大好評『タロットの美術史』シリーズより、「巻末特別寄稿」の一部を特別公開!|7巻
■7巻 吊られた男・死神
寄稿者:米光一成
(ゲーム作家)
◆ゲームとしてのタロット◆
タロット使いのみなさんには、ぜひタロットをゲームとして遊んでみてほしい。タロットは元来、遊戯用のカードだったわけだし、ゲームとしていま遊んでみてもおもしろい。だが、それ以上にプレイすることでタロットについて体感的理解が深まるからだ。
タロットで遊ぶゲームは、トリックテイキングと呼ばれる。
親から順にカードを 1 枚ずつ出していく。このとき、親が出したスートに従う必要があり、これをマストフォローと呼ぶ。たとえば親がワンドのカードを出したら、ワンドのカードを優先して出さなければならない。

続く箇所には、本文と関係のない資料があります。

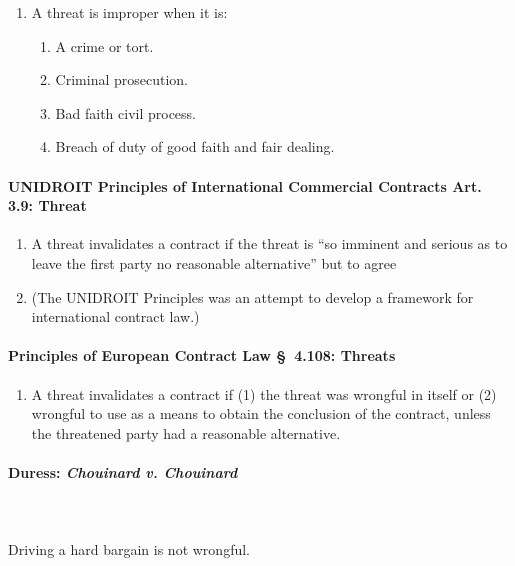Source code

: \begin{enumerate}
    \item A threat is improper when it is:
    \begin{enumerate}
        \item A crime or tort.
        \item Criminal prosecution.
        \item Bad faith civil process.
        \item Breach of duty of good faith and fair dealing.
    \end{enumerate}
\end{enumerate}

\paragraph{UNIDROIT Principles of International Commercial Contracts Art.  
3.9: Threat}

\begin{enumerate}
    \item A threat invalidates a contract if the threat is ``so imminent and 
    serious as to leave the first party no reasonable alternative'' but to 
    agree
    \item (The UNIDROIT Principles was an attempt to develop a framework for 
    international contract law.)
\end{enumerate}

\paragraph{Principles of European Contract Law \S\ 4.108: Threats}

\begin{enumerate}
    \item A threat invalidates a contract if (1) the threat was wrongful in 
    itself or (2) wrongful to use as a means to obtain the conclusion of the 
    contract, unless the threatened party had a reasonable alternative.
\end{enumerate}

\paragraph{Duress: \emph{Chouinard v. Chouinard}}
~\\\\
Driving a hard bargain is not wrongful.


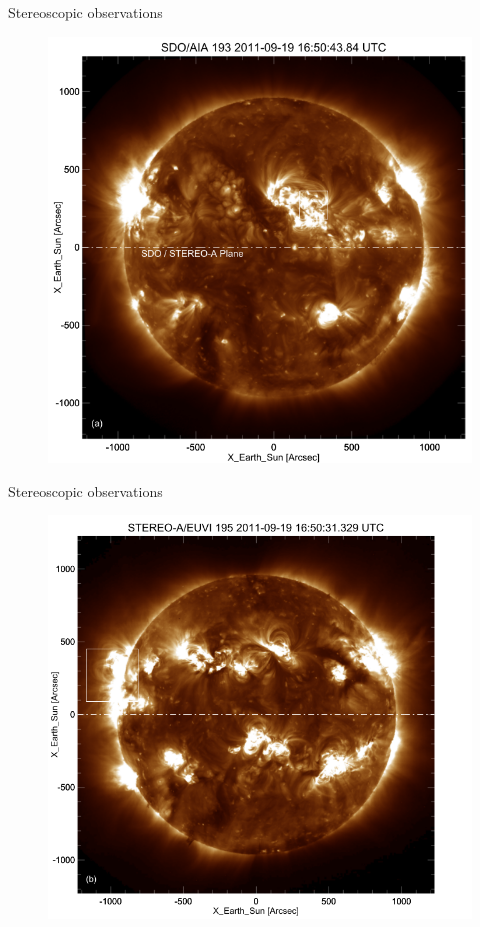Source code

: \documentclass{beamer}
\begin{document}
\begin{frame}{Stereoscopic observations}

\begin{figure}[H]
 \centering
 \includegraphics[scale=0.4]{sp_aia.png}
\end{figure}

\end{frame}
\begin{frame}{Stereoscopic observations}

\begin{figure}[H]
 \centering
 \includegraphics[scale=0.4]{sp_stereo.png}
\end{figure}

\end{frame}
\end{document}
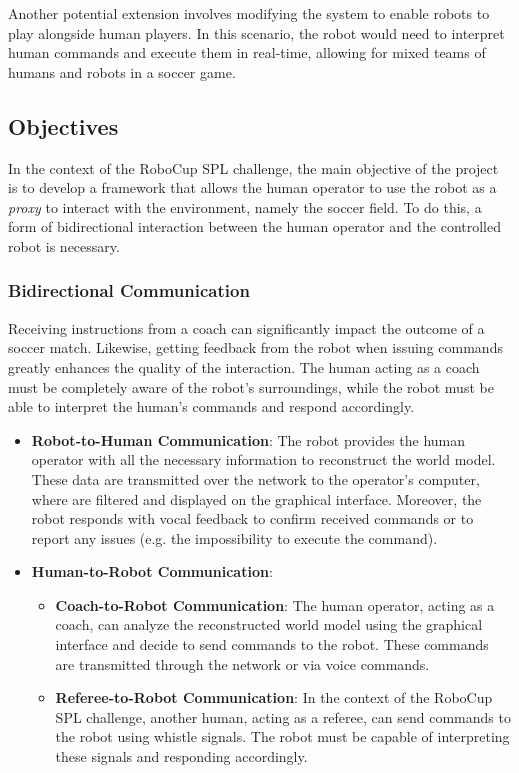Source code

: \documentclass[a4paper, onecolumn, 12pt]{article}
\begin{document}
Another potential extension involves modifying the system to enable robots to play alongside human players. 
In this scenario, the robot would need to interpret human commands and execute them in real-time, allowing 
for mixed teams of humans and robots in a soccer game.

\subsection{Objectives}
\label{sec:obj}

In the context of the RoboCup SPL challenge, the main objective of the project is to develop a framework
that allows the human operator to use the robot as a \textit{proxy} to interact with the environment, namely the soccer
field. 
To do this, a form of bidirectional interaction between the human operator and the controlled robot is necessary. 

\subsubsection{Bidirectional Communication}  
Receiving instructions from a coach can significantly impact the outcome of a soccer match. 
Likewise, getting feedback from the robot when issuing commands greatly enhances 
the quality of the interaction. The human acting as a coach must be completely aware of the robot's surroundings,
while the robot must be able to interpret the human's commands and respond accordingly. 
\begin{itemize}  
    \item \textbf{Robot-to-Human Communication}: The robot provides the human operator with 
    all the necessary information to reconstruct the world model. These data are transmitted 
    over the network to the operator's computer, where are filtered and displayed on the 
    graphical interface. Moreover, the robot responds with vocal feedback to confirm received 
    commands or to report any issues (e.g. the impossibility to execute the command).  
    \item \textbf{Human-to-Robot Communication}:  
    \begin{itemize}  
        \item \textbf{Coach-to-Robot Communication}: The human operator, acting as a coach, can 
        analyze the reconstructed world model using the graphical interface and decide to send commands to the robot. 
        These commands are transmitted through the network or via voice commands.  
        \item \textbf{Referee-to-Robot Communication}: In the context of the RoboCup 
        SPL challenge, another human, acting as a referee, can send commands to the robot using 
        whistle signals. The robot must be capable of interpreting these signals and responding 
        accordingly.
    \end{itemize}  
\end{itemize}
\end{document}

全員が1枚ずつ出し、一番強いカードを出した人が、そのラウンドの勝者となる。この1ラウンドのプレイをトリックと呼ぶ。勝者は、出されたカードを得点として獲得する。トリックをテイクしていくからトリックテイキングと呼ばれるのだ(いろいろなバリエーションがあるのだが、ここでは典型的なルールを解説する)。
トリックの勝者は、次の親になる。これを手札がなくなるまで繰り返して、たくさんのトリックを獲得した者がゲームの勝者となる。
カードは、キング(王)が一番強く、続いてクイーン(女王)、ナイト(騎士)、ペイジ(小姓)、そして数字の大きい順に強い。
キングが圧倒的に強いのでは、逆転が起こりにくい。逆転が起こったほうがおもしろい。だから、キングより強いカードがあるといいのでは? と発想するのは自然だ。